Pour combler ces lacunes, des chercheurs de l’Université du Colorado à Boulder ont mené la première évaluation de grande envergure sur la qualité de l’eau après des incendies de forêt aux États-Unis. « Nous essayions d’examiner les tendances notables dans la qualité de l’eau après un incendie de forêt dans tout l’ouest des États-Unis, afin d’aider à éclairer les stratégies de gestion de l’eau en vue de se préparer aux effets des incendies de forêt », explique dans un communiqué Carli Brucker, auteure principale de l’étude – publiée dans la revue Communications Earth & Environment.
Des niveaux de sédiments 19 à 286 fois supérieurs après les incendies
L’équipe de la nouvelle étude a analysé plus de 100 000 échantillons d’eau, prélevés sur 545 sites de l’ouest des États-Unis, comprenant 245 bassins versants affectés par des incendies et 300 autres de configuration similaire, mais épargnés. Afin d’évaluer les impacts, les chercheurs ont conçu un modèle informatique permettant de suivre l’évolution des contaminants avant et après les incendies, en tenant compte des précipitations et des températures. La qualité de l’eau a été évaluée à travers les concentrations de carbone organique, d’azote, de phosphore, de sédiments et le niveau de turbidité.
« Les résultats ont été accablants », déclare Ben Livneh, coauteur de l’étude et professeur associé d’hydrologie à l’Université du Colorado à Boulder, dans un article publié dans The Conversation. « Au cours de la première année suivant un incendie, les concentrations de certains contaminants ont grimpé en flèche », précise-t-il.
Les données recueillies indiquent que les niveaux de sédiments et la turbidité étaient de 19 à 286 fois plus élevés qu’avant les incendies, dans les bassins touchés. Une telle charge sédimentaire peut compromettre le bon fonctionnement des systèmes de filtration des stations de traitement, nécessitant des interventions coûteuses.
Quant au carbone organique, à l’azote et au phosphore, leurs concentrations étaient de 3 à 103 fois supérieures aux niveaux observés avant les feux. « Ces résidus dissous de plantes et de sols brûlés sont particulièrement problématiques.
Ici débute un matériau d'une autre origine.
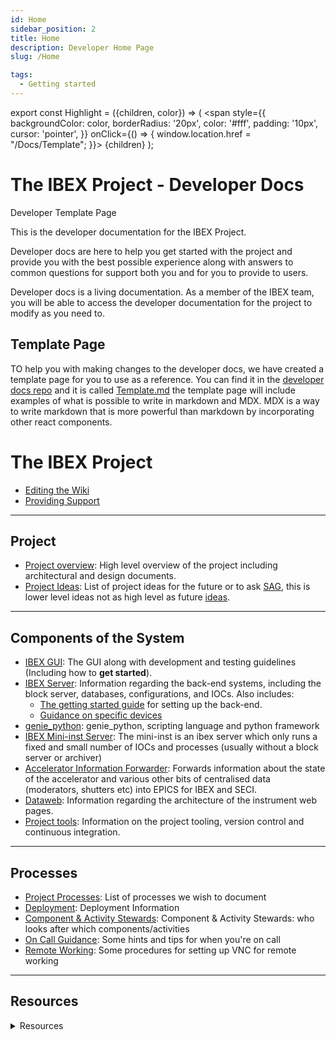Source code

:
 ```yaml
---
id: Home
sidebar_position: 2
title: Home
description: Developer Home Page
slug: /Home

tags:
  - Getting started
---
```


export const Highlight = ({children, color}) => (
  <span
    style={{
      backgroundColor: color,
      borderRadius: '20px',
      color: '#fff',
      padding: '10px',
      cursor: 'pointer',
    }}
    onClick={() => {
      window.location.href = "/Docs/Template";
    }}>
    {children}
  </span>
);

# The IBEX Project - Developer Docs

<p></p>

<Highlight color="#1877F2">Developer Template Page</Highlight>

<p></p>

This is the developer documentation for the IBEX Project.

Developer docs are here to help you get started with the project and provide you with the best possible experience along with answers to common questions for support both you and for you to provide to users.

Developer docs is a living documentation. As a member of the IBEX team, you will be able to access the developer documentation for the project to modify as you need to.

## Template Page

TO help you with making changes to the developer docs, we have created a template page for you to use as a reference. You can find it in the [developer docs repo](https:wqww.google.com) and it is called [Template.md](https:wqww.google.com)
the template page will include examples of what is possible to write in markdown and MDX. MDX is a way to write markdown that is more powerful than markdown by incorporating other react components.

# The IBEX Project

- [Editing the Wiki](https://github.com/ISISComputingGroup/ibex_developers_manual/wiki/Editing-the-Wiki)
- [Providing Support](https://github.com/ISISComputingGroup/ibex_developers_manual/wiki/Providing-Support)

---

## Project 
- [Project overview](/docs/Home/project_overview): High level overview of the project including architectural and design documents.
- [Project Ideas](/docs/Home/project_ideas): List of project ideas for the future or to ask [SAG](https://stfc365.sharepoint.com/sites/IBEXSAG), this is lower level ideas not as high level as future [ideas](https://github.com/ISISComputingGroup/IBEX/wiki/Future-Ideas).


---

## Components of the System

- [IBEX GUI](/docs/Home/The_GUI): The GUI along with development and testing guidelines (Including how to **get started**). 
- [IBEX Server](/docs/Home/The_Backend_System): Information regarding the back-end systems, including the block server, databases, configurations, and IOCs. Also includes:
  * [The getting started guide](Home/First_time_installing_and_building) for setting up the back-end.
  * [Guidance on specific devices](Home/Specific_Device_IOC)
- [genie_python](Home/genie_python): genie_python, scripting language and python framework
- [IBEX Mini-inst Server](Home/Configure_Mini_Inst): The mini-inst is an ibex server which only runs a fixed and small number of IOCs and processes (usually without a block server or archiver)
- [Accelerator Information Forwarder](Home/Beam_Status_Shutter_accelerator_and_moderator_information): Forwards information about the state of the accelerator and various other bits of centralised data (moderators, shutters etc) into EPICS for IBEX and SECI.
- [Dataweb](Home/Web_Dashboard): Information regarding the architecture of the instrument web pages.
- [Project tools](Home/Project_Tools): Information on the project tooling, version control and continuous integration.

---

## Processes

- [Project Processes](Home/Processes): List of processes we wish to document
- [Deployment](Home/Deployment): Deployment Information
- [Component & Activity Stewards](Home/Component_Stewards): Component & Activity Stewards: who looks after which components/activities
- [On Call Guidance](Home/Providing-Support): Some hints and tips for when you're on call
- [Remote Working](Home/Remote_Working): Some procedures for setting up VNC for remote working

---

## Resources
<details>
<summary>Resources</summary>
<div>
    <li><a class="dropdown_list" href="https://github.com/ISISComputingGroup/ibex_developers_manual/wiki/Training-Instrument-Scientists-in-IBEX">Training</a>: Information about running IBEX and genie_python training courses</li>
    <li><a class="dropdown_list" href="https://github.com/ISISComputingGroup/ibex_developers_manual/wiki/New-Starters">New Starters </a>: Resources for new team members</li>
    <li><a class="dropdown_list" href="https://github.com/ISISComputingGroup/ibex_developers_manual/wiki/Glossary">Glossary </a>: Glossary of terms </li>
    <li><a class="dropdown_list" href="https://github.com/ISISComputingGroup/ibex_developers_manual/wiki/links-and-resources">Other Links and Resources </a>: Page of links and resources not in this wiki</li>
    <li><a class="dropdown_list" href="https://github.com/ISISComputingGroup/ibex_developers_manual/wiki/trouble-shooting-pages">Trouble Shooting Pages </a>: Pages that link to trouble shooting of various kinds</li>
    <li><a class="dropdown_list" href="https://github.com/ISISComputingGroup/ibex_developers_manual/wiki/galils-under-seci">Galils Under SECI </a>: Pages that link to information on control of Galils under SECI</li>
    <li><a class="dropdown_list" href="https://github.com/ISISNeutronMuon/InstrumentScripts/wiki">Python shared scripts (also know as shared instrument scripts) </a>: Start of an area to share scripts between instruments</li>
    <li><a class="dropdown_list" href="https://github.com/ISISComputingGroup/ibex_developers_manual/wiki/Shared-utility-scripts">Shared utility scripts </a>: An area to document any utility scripts for us to use</li>
    <li><a class="dropdown_list" href="https://stfc365.sharepoint.com/sites/IBEXSAG">SAG</a>: Sharepoint site for Scientific Advisory Group (SAG) material.</li>

</div>
</details>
Lorsqu’ils se mélangent au chlore utilisé pour désinfecter l’eau potable, ils peuvent former des substances chimiques nocives appelées sous-produits de désinfection, dont certains sont liés au cancer », alerte Livneh.
Un risque de prolifération d’algues toxiques
Fait notable, les impacts se prolongent dans le temps. Les pics les plus importants de phosphore, de nitrate, de carbone organique et de sédiments ont été enregistrés au cours des trois années suivant l’incendie, tandis que d’autres contaminants, comme l’azote, ont été détectés jusqu’à huit ans après. Ces nutriments, en agissant comme des engrais, favorisent la prolifération d’algues dans les réservoirs et les conduites de traitement de l’eau. Ces floraisons peuvent générer des toxines ou entraîner des odeurs désagréables.
« Notre étude souligne que les services publics ne peuvent pas se contenter de prévoir quelques mois difficiles après un incendie », observe l’expert. Toutefois, les effets varient d’un bassin versant à l’autre : un incendie à proximité immédiate des cours d’eau entraîne plus de contaminants que ceux survenant en amont. L’ampleur des impacts varie aussi selon la diversité des sols, de la végétation et des conditions climatiques, complexifiant d’autant les stratégies de prévention.
Néanmoins, malgré cette variabilité, ces résultats fournissent un aperçu plus précis des effets des feux de forêt sur l’approvisionnement en eau. « On ne peut pas financer l’amélioration de la résilience uniquement sur la base de préoccupations générales. Les gestionnaires de l’eau ont besoin de chiffres concrets pour planifier, et c’est ce que nous leur fournissons », conclut Brucker.